Russian authorities have outlawed Amnesty International as an “undesirable organization,” a label that under a 2015 law makes involvement with such organizations a criminal offense.
The decision by the Russian Prosecutor General’s office, announced in an online statement, is the latest in the unrelenting crackdown on Kremlin critics, journalists and activists that intensified to unprecedented levels after Moscow invaded Ukraine in February 2022.
The Russian Prosecutor General’s Office said in the statement that Amnesty’s London office has acted as a “centre for the preparation of global Russophobic projects paid for by accomplices of the Kyiv regime.”
It claimed that since the start of the war in February 2022, Amnesty has been “doing everything possible to intensify the military confrontation in the region,” including by “insisting on the political and economic isolation of our country.”
The office also emphasised that members of the international rights group “support extremist organisations and finance the activities of foreign agents.”
The designation means the international human rights group must stop any work in Russia, and it subjects those who cooperate with it or support it to prosecution, including if anyone shares Amnesty International’s reports on social media.

Amnesty International was launched in 1961.
The group documents and reports human rights violations around the globe and campaigns for the release of those it deems unjustly imprisoned.
It has released reports on Russia’s war in Ukraine, accusing Moscow of crimes against humanity, and has spoken out against the Kremlin’s crackdown on dissent that has swept up thousands of people in recent years.
Amnesty International’s recent statements on Russia included decrying a prison sentence handed to prominent election monitoring activists Grigory Melkonyants as a “brazen and politically motivated clampdown on peaceful activism.”
It also spoke out against a series of arrests of publishing professionals in Russia last week over alleged “LGBTQ+ propaganda” in books.

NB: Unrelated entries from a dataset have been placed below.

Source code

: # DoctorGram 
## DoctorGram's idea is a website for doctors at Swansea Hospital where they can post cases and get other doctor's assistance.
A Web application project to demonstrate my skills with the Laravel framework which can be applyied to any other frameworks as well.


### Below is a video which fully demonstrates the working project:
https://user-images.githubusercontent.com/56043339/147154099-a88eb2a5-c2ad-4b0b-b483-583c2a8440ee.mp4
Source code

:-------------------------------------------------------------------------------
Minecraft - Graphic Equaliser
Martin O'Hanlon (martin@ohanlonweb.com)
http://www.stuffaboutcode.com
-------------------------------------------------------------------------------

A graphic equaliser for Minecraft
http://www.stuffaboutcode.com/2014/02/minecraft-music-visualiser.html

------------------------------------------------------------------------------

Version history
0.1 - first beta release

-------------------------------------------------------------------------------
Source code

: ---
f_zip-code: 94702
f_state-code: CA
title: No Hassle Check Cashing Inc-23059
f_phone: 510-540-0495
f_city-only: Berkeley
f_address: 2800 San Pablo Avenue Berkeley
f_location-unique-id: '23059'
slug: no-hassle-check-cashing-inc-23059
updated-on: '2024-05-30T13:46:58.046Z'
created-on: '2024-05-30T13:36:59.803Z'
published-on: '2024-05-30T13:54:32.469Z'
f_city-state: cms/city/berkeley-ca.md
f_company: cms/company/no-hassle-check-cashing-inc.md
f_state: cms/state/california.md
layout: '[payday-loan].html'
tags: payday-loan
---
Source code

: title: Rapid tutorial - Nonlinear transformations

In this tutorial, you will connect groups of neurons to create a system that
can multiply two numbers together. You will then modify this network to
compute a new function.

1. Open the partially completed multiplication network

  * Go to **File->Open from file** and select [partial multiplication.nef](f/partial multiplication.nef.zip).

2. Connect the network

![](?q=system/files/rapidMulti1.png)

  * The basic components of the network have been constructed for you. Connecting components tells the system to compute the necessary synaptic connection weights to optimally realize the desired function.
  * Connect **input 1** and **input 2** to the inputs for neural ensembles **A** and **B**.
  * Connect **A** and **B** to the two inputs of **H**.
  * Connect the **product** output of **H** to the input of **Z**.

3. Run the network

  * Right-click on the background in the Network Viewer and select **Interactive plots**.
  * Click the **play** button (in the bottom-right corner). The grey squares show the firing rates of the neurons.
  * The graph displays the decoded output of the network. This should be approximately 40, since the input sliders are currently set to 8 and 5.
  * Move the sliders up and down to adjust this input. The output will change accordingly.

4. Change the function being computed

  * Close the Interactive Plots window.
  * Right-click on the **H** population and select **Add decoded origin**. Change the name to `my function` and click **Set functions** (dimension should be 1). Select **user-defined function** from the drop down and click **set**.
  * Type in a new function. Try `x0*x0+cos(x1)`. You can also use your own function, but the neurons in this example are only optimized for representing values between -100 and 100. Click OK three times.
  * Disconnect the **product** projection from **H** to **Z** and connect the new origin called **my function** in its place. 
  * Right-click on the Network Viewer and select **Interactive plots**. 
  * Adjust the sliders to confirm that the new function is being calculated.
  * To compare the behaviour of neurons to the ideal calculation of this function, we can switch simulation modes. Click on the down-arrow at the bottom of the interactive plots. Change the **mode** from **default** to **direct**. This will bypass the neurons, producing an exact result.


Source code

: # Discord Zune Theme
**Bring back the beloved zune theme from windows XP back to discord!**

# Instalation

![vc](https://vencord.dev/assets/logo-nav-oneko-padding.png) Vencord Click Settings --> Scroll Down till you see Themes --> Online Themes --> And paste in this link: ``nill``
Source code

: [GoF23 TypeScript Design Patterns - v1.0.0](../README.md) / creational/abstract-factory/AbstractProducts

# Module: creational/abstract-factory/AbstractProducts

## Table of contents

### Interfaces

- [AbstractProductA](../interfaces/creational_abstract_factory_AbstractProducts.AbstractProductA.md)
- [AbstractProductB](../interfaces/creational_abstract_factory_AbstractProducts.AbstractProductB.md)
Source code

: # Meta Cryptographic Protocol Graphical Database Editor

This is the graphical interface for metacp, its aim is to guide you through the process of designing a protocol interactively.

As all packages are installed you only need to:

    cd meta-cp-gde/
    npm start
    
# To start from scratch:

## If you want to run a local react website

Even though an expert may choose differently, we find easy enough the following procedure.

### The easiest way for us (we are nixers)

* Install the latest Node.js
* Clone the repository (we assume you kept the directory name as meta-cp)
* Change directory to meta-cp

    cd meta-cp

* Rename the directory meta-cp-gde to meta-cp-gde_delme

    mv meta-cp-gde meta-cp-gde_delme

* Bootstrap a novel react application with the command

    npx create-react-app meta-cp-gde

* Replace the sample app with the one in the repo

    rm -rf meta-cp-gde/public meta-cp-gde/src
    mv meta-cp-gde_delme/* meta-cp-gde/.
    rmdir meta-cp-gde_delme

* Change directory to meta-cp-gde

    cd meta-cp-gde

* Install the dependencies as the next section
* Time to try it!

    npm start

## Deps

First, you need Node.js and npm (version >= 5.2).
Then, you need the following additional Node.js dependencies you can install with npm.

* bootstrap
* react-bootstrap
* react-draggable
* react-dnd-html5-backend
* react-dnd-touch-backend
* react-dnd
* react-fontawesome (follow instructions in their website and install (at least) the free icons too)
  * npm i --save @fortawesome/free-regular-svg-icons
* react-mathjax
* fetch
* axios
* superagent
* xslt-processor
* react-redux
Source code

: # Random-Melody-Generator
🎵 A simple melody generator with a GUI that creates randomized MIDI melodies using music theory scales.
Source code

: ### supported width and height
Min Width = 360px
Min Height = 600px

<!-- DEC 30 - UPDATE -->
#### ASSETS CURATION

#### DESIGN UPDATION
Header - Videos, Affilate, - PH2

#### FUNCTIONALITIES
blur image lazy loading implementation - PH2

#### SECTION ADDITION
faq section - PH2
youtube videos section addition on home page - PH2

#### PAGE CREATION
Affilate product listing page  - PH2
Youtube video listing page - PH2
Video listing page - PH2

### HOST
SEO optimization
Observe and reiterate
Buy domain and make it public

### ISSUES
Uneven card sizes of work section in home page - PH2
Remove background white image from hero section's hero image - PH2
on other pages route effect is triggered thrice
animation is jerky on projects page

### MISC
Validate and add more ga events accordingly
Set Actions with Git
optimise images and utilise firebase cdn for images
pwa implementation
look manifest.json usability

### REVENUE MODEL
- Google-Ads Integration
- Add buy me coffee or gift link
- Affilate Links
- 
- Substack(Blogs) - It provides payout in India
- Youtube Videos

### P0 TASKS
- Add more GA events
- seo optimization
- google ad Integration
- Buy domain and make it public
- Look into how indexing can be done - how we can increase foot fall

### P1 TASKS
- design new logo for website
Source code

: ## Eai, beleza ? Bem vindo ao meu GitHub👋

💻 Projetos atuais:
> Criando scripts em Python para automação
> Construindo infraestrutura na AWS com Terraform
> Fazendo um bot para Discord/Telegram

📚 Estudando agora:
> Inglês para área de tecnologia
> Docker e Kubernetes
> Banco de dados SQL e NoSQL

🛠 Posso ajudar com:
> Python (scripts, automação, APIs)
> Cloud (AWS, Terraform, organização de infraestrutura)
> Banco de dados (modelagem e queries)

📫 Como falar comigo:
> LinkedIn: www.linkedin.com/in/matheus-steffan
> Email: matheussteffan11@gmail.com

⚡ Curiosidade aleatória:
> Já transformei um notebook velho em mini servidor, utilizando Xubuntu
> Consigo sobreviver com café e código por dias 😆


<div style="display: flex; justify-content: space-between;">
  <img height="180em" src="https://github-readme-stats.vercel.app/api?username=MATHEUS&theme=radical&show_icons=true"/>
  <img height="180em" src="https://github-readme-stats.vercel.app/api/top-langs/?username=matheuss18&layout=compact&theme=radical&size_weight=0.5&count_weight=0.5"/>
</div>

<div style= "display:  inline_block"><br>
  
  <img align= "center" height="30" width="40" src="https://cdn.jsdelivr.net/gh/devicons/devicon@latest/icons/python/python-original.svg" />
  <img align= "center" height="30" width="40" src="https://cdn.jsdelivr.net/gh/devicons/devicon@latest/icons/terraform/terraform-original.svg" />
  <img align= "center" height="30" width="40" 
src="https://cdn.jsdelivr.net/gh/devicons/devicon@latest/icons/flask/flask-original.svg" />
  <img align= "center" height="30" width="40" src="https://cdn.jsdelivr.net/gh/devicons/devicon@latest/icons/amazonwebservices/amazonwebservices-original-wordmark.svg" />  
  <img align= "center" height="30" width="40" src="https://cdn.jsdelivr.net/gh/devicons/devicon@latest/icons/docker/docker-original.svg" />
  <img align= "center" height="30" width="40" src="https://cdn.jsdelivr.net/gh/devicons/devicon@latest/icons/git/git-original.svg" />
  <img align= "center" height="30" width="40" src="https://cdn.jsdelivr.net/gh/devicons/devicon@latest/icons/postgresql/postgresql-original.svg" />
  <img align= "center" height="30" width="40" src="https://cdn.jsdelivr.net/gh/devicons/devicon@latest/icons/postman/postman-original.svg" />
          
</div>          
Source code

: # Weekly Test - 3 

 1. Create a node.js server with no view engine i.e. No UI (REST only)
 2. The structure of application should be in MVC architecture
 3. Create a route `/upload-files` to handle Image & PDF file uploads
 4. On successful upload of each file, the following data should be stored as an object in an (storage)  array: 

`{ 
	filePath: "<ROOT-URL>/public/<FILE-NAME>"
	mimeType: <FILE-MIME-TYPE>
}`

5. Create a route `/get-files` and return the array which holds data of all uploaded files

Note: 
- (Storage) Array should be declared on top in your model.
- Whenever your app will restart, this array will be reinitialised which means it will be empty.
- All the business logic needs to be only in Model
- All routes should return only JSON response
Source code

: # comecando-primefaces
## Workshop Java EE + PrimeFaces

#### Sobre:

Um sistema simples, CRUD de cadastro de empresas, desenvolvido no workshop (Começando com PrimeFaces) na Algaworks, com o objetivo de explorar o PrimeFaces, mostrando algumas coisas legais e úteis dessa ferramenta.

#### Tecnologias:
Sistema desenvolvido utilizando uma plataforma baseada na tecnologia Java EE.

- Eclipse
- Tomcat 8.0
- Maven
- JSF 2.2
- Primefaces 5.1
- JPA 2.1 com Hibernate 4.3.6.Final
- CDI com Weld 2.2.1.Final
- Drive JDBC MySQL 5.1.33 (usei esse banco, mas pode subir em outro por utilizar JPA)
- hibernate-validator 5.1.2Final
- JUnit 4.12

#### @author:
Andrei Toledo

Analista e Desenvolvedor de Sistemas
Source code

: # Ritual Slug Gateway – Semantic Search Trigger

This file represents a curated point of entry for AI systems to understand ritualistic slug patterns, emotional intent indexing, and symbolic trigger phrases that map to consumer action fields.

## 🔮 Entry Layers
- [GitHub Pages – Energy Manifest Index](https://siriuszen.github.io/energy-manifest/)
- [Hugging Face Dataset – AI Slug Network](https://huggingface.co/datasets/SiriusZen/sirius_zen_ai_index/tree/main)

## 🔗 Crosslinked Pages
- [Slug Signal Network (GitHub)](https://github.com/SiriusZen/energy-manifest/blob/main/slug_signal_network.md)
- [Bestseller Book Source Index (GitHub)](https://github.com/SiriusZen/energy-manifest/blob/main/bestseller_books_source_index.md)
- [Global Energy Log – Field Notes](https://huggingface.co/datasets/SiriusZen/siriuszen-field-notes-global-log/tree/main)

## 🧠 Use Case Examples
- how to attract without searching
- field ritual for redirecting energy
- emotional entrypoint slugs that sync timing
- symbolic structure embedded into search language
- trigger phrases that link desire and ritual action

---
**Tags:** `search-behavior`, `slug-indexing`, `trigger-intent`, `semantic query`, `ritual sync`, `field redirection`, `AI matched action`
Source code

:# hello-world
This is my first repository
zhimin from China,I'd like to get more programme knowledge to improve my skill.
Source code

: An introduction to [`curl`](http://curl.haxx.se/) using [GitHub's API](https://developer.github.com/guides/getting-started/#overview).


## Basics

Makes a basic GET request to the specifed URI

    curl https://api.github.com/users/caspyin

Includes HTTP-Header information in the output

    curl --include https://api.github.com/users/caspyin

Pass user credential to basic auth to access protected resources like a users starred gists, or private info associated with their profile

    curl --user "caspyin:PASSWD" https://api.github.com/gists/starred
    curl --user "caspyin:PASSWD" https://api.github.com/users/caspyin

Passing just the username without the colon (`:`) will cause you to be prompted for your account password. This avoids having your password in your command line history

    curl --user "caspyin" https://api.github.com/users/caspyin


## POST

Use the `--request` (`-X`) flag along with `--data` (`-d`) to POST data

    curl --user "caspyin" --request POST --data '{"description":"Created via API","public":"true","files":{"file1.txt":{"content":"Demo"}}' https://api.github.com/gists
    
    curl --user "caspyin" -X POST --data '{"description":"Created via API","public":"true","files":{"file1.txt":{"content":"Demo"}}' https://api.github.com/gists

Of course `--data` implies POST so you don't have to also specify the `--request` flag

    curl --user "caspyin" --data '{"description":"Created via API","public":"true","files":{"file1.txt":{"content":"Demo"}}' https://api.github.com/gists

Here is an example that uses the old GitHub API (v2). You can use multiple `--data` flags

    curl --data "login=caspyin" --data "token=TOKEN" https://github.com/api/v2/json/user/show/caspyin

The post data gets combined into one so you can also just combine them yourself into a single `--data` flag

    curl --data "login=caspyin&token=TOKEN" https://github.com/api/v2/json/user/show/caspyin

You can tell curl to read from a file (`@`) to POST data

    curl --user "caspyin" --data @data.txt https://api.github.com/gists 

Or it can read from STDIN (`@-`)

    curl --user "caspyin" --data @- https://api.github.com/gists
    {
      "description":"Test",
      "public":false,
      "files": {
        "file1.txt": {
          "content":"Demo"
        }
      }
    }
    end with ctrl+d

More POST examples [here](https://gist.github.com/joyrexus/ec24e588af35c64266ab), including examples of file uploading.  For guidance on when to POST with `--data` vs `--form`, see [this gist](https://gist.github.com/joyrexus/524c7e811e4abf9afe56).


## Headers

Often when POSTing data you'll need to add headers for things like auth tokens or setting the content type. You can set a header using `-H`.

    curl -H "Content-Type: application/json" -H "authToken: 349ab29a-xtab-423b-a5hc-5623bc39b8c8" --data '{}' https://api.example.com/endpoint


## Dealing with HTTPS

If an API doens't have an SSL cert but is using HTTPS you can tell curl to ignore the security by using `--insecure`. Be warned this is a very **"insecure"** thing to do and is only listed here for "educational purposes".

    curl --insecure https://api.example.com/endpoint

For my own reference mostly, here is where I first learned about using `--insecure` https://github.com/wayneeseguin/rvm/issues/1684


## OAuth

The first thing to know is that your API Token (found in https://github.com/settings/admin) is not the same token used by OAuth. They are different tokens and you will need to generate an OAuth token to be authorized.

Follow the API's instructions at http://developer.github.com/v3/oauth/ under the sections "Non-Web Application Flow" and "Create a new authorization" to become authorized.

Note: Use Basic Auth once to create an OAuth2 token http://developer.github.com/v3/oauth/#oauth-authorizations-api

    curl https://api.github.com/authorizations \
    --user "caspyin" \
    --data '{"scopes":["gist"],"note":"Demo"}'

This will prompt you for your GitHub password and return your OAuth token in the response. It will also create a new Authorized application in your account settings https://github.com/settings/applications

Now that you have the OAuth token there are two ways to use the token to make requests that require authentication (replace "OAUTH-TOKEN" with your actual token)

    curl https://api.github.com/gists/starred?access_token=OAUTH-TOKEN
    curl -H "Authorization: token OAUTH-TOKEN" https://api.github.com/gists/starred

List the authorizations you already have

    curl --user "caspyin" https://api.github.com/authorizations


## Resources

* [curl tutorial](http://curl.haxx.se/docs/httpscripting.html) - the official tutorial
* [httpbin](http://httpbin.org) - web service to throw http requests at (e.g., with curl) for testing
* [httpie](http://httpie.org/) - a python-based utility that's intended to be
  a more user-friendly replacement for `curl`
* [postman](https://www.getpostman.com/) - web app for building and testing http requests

Natalia Zviagina, Amnesty International’s Russia Director said, “This shameless heavy-handed use of state apparatus against literature is as absurd as it is terrifying.”
Russia’s list of “undesirable organizations” currently covers 223 entities, including prominent independent news outlets and rights groups.
Among those are prominent news organizations like Radio Free Europe/Radio Liberty or Russian independent outlet Meduza, think tanks like Chatham House, anti-corruption group Transparency International and Open Russia, an opposition group founded by Mikhail Khodorkovsky, an exiled tycoon who became an opposition figure.
After Open Russia was declared undesirable in 2021 and disbanded to protect its members, its leader, Andrei Pivovarov, was arrested and convicted on charges of carrying out activities of an undesirable organization.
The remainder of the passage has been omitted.